Saygıda saygısızlık!

Haberin Devamı ›
Fenerbahçe müsabakasından sonra gazetemde yazdırdığım yazıda küçük bir hata vardı. Stattaki gürültü nedeniyle ‘Saygısızlar!’ başlığım maalesef yanlış anlaşılmadan ‘Kaygısızlar’ diye çıktı.
Evet... O gün de yazdığım gibi sadece sevgili Halim Çorbalı değil, ebediyete intikal eden tüm büyüklerimize, arkadaşlarımıza karşı şu 30 saniyelik vefada bile maalesef sabırsızlık ve saygısızlık içindeydi taraftarlar. Bunlara Beşiktaş taraftarı da dahil... Hiç kusura bakmasınlar. Ben çok üzüldüm, hem de çok. Aslında sadece saygı duruşları değil, İstiklal Marşımız bile artık sabote edilmekte. Morallerimizin bozulmaması için Türkiye Futbol Federasyonu’nun bu konuya ivedi olarak bir önlem alması lazım. Vefat eden dostlarımız için de bir siyah bant yeter diyorum. Çünkü hâlâ o terbiyeyi maalesef alamadık.
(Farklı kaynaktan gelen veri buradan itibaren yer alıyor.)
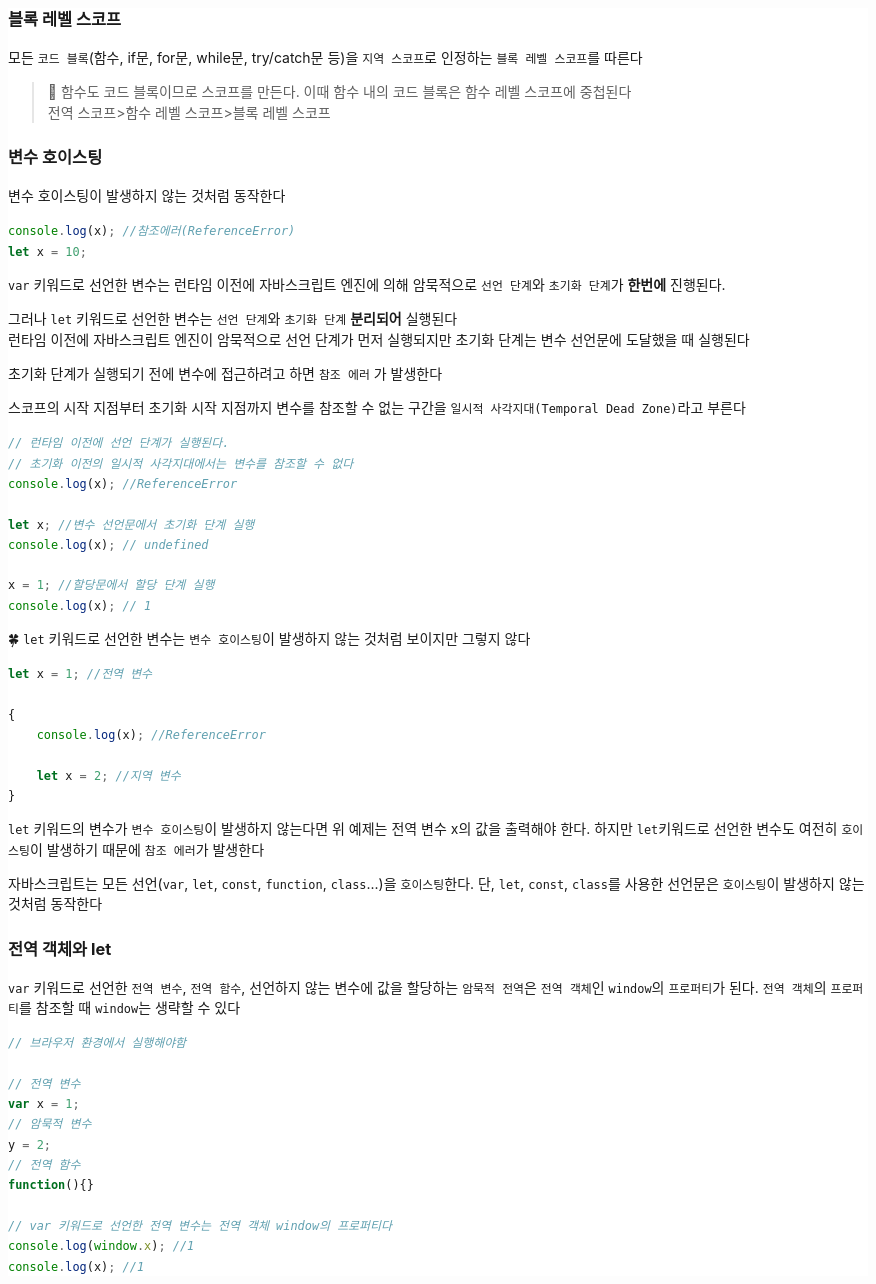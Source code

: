 ### 블록 레벨 스코프
모든 `코드 블록`(함수, if문, for문, while문, try/catch문 등)을 `지역 스코프`로 인정하는 `블록 레벨 스코프`를 따른다
> 📌 함수도 코드 블록이므로 스코프를 만든다. 이때 함수 내의 코드 블록은 함수 레벨 스코프에 중첩된다<br>
전역 스코프>함수 레벨 스코프>블록 레벨 스코프

### 변수 호이스팅
변수 호이스팅이 발생하지 않는 것처럼 동작한다
```javascript
console.log(x); //참조에러(ReferenceError)
let x = 10;
```
`var` 키워드로 선언한 변수는 런타임 이전에 자바스크립트 엔진에 의해 암묵적으로 `선언 단계`와 `초기화 단계`가 **한번에** 진행된다.

그러나 `let` 키워드로 선언한 변수는 `선언 단계`와 `초기화 단계` **분리되어** 실행된다<br>
런타임 이전에 자바스크립트 엔진이 암묵적으로 선언 단계가 먼저 실행되지만 초기화 단계는 변수 선언문에 도달했을 때 실행된다

초기화 단계가 실행되기 전에 변수에 접근하려고 하면 `참조 에러`
가 발생한다

스코프의 시작 지점부터 초기화 시작 지점까지 변수를 참조할 수 없는 구간을 `일시적 사각지대(Temporal Dead Zone)`라고 부른다

```javascript
// 런타임 이전에 선언 단계가 실행된다.
// 초기화 이전의 일시적 사각지대에서는 변수를 참조할 수 없다
console.log(x); //ReferenceError

let x; //변수 선언문에서 초기화 단계 실행
console.log(x); // undefined

x = 1; //할당문에서 할당 단계 실행
console.log(x); // 1
```
🍀 `let` 키워드로 선언한 변수는 `변수 호이스팅`이 발생하지 않는 것처럼 보이지만 그렇지 않다
```javascript
let x = 1; //전역 변수

{
    console.log(x); //ReferenceError

    let x = 2; //지역 변수
}
```
`let` 키워드의 변수가 `변수 호이스팅`이 발생하지 않는다면 위 예제는 전역 변수 x의 값을 출력해야 한다. 하지만 `let`키워드로 선언한 변수도 여전히 `호이스팅`이 발생하기 때문에 `참조 에러`가 발생한다

자바스크립트는 모든 선언(`var`, `let`, `const`, `function`, `class`...)을 `호이스팅`한다. 단, `let`, `const`, `class`를 사용한 선언문은 `호이스팅`이 발생하지 않는 것처럼 동작한다

### 전역 객체와 let
`var` 키워드로 선언한 `전역 변수`, `전역 함수`, 선언하지 않는 변수에 값을 할당하는 `암묵적 전역`은 `전역 객체`인 `window`의 `프로퍼티`가 된다. `전역 객체`의 `프로퍼티`를 참조할 때 `window`는 생략할 수 있다

```javascript
// 브라우저 환경에서 실행해야함

// 전역 변수
var x = 1;
// 암묵적 변수
y = 2;
// 전역 함수
function(){}

// var 키워드로 선언한 전역 변수는 전역 객체 window의 프로퍼티다
console.log(window.x); //1
console.log(x); //1
```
Yazıma bu olumsuzluklarla girmemin ana sebebi; daha önceki yazılarımda belirttiğim gibi Beşiktaş ailesindeki altyapı sporcularının anne-babalarının; telefonumdan vazgeçtim, Türkiye Futbol Federasyonu’nun 4. Levent’teki, Perili Köşk’teki makamımı ağlama duvarına çevirmeleri... Çok üzgünler. Altyapıya silah atılmalar, Türkiye’de ender izleyici grubundan olan Muharrem Önen hocayı, benim ‘kutsal topraklar’ diye bahsettiğim Fulya’da dövmeleri, bazı velilerin hocalara bağırmaları, hocaların birbirlerini şikayet etmeleri beni çok üzüyor. Dün de bu konuda yalandan toplantı yapılmış. Körler, sağırlar birlik mesajları vermeye çalışıyorlar ama saygı sıfır! Önce şunu bilmeliler: Birbirinizi sevmeyebilirsiniz. Ama Beşiktaş’ı sevmek mecburiyetindesiniz! Oradan evinize ekmek götürüyor, çocuklarınızı okutuyorsunuz. O topraklar içinde mecbursunuz o kurallara uymaya. Dışarı çıktıktan sonra ne yaparsanız yapın. Yeter ki Beşiktaş değerlerinden ödün vermeyin. Ama nerede! Balık baştan kokuyor.
Muhammed diye bir elmas!
Beşiktaş altyapısında 95 doğumlu bir ‘Kaşıkçı Elması’ var. İki yıl önce televizyonların ana haberlerine bile konu oldu. O zaman yasaklamıştım gazete ve televizyonlara çıkmasını. Tek cümle etmedi, hem ailesi hem de kendisi. İşine baktı. Sadece futbolu değil; arkadaşlarına, hocalarına, gerek takım içindeki, gerek takım dışındaki davranışlarıyla mükemmel bir delikanlı adayı. Korkuyorum bu laçkalıkta başına bir şey gelecek diye. Başta Yıldırım Demirören’den ricam, her konuda bu çocuğu himayesine alsın. Tabata, Delgado, Guti, Ricardinho... Bakın hep 10 numaralı isimlerden bahsediyorum. Önümüzdeki 10 sene Beşiktaş formasını sırtından çıkarmayacak bir genç bu. Ta ki Avrupa’ya gidene kadar. Aynı şeyleri Fenerbahçe’deki Recep için de söylüyorum. Fenerbahçe ona sahip oluyor, Beşiktaş da sahip olsun. Sadece profesyonel sözleşme yapmakla değil, bana göre büyük bir şans olan Schuster’e teslim edilmeli Muhammed. Guti’nin gölgesinde dolaşmalı. Yedikleri içtikleri dahil, ondan çok şey öğreneceğine inanıyorum. Beşiktaş özkaynak düzenindeki yalan rüzgarlarıyla geçen göstermelik dostluklar içinde herkes birbirinin kuyusunu kazmak isterken inşallah bu çocuk kaybolmaz.